#### WHAT YOU ARE ASKED TO DO:
In the entries that follow, copy exactly each line from the first through the line with "<h2>Problemática del Proyecto</h2>".

(Stored items from a collection)
+-------+

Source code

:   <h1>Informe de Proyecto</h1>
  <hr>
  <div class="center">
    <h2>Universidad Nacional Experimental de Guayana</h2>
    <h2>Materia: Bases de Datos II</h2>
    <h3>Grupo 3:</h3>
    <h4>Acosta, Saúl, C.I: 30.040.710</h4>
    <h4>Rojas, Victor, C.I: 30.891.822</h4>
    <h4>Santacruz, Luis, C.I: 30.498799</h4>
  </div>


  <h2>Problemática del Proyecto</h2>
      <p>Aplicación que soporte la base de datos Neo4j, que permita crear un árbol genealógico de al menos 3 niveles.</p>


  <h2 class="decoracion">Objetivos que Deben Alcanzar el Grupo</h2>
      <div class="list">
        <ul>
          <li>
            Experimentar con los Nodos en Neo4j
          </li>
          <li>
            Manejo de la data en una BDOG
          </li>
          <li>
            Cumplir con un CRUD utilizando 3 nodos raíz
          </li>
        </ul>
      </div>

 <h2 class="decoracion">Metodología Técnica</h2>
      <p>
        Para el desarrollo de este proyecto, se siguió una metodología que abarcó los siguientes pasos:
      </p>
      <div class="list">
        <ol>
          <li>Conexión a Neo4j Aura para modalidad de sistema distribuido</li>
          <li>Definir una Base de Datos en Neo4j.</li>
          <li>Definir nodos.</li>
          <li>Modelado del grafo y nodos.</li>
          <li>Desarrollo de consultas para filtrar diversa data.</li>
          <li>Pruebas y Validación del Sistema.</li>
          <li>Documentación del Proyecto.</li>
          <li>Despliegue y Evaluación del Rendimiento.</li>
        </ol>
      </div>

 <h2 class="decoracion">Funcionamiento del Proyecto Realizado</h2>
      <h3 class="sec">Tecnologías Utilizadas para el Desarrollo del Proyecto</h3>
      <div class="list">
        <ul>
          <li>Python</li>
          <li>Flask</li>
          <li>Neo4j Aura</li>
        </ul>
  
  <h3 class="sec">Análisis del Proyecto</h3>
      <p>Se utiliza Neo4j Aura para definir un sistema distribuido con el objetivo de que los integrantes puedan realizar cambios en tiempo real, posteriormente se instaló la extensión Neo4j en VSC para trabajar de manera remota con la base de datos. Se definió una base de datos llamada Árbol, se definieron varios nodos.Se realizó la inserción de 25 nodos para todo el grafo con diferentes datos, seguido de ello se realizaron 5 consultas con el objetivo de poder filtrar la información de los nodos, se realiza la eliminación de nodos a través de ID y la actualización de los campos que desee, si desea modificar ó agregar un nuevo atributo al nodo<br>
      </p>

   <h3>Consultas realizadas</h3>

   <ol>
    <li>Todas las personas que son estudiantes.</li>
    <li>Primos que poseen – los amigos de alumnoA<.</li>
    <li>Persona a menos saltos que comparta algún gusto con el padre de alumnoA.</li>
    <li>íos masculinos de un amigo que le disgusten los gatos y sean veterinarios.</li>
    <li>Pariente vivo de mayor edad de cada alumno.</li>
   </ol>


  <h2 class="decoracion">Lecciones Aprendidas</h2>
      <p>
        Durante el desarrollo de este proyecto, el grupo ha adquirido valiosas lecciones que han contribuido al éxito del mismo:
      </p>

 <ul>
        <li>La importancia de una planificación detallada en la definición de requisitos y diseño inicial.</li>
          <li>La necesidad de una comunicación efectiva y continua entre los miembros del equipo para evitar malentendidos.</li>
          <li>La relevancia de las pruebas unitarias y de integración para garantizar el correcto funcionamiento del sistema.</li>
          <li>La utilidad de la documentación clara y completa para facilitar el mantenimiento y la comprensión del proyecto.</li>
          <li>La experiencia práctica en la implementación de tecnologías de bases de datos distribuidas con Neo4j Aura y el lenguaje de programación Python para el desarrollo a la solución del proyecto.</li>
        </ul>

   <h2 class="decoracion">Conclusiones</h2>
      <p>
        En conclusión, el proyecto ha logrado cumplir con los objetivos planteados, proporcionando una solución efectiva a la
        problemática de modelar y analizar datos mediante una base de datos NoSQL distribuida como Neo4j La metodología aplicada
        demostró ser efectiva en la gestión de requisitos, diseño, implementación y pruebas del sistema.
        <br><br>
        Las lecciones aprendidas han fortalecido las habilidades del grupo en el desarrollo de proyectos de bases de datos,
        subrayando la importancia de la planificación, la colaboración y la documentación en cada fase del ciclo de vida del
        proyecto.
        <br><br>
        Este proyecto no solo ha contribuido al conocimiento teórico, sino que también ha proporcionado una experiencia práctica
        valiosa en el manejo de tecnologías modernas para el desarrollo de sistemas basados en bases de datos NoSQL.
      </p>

+-------+

#### RESPONSE TO THIS EXERCISE:
Source code

:   <h1>Informe de Proyecto</h1>
  <hr>
  <div class="center">
    <h2>Universidad Nacional Experimental de Guayana</h2>
    <h2>Materia: Bases de Datos II</h2>
    <h3>Grupo 3:</h3>
    <h4>Acosta, Saúl, C.I: 30.040.710</h4>
    <h4>Rojas, Victor, C.I: 30.891.822</h4>
    <h4>Santacruz, Luis, C.I: 30.498799</h4>
  </div>


  <h2>Problemática del Proyecto</h2>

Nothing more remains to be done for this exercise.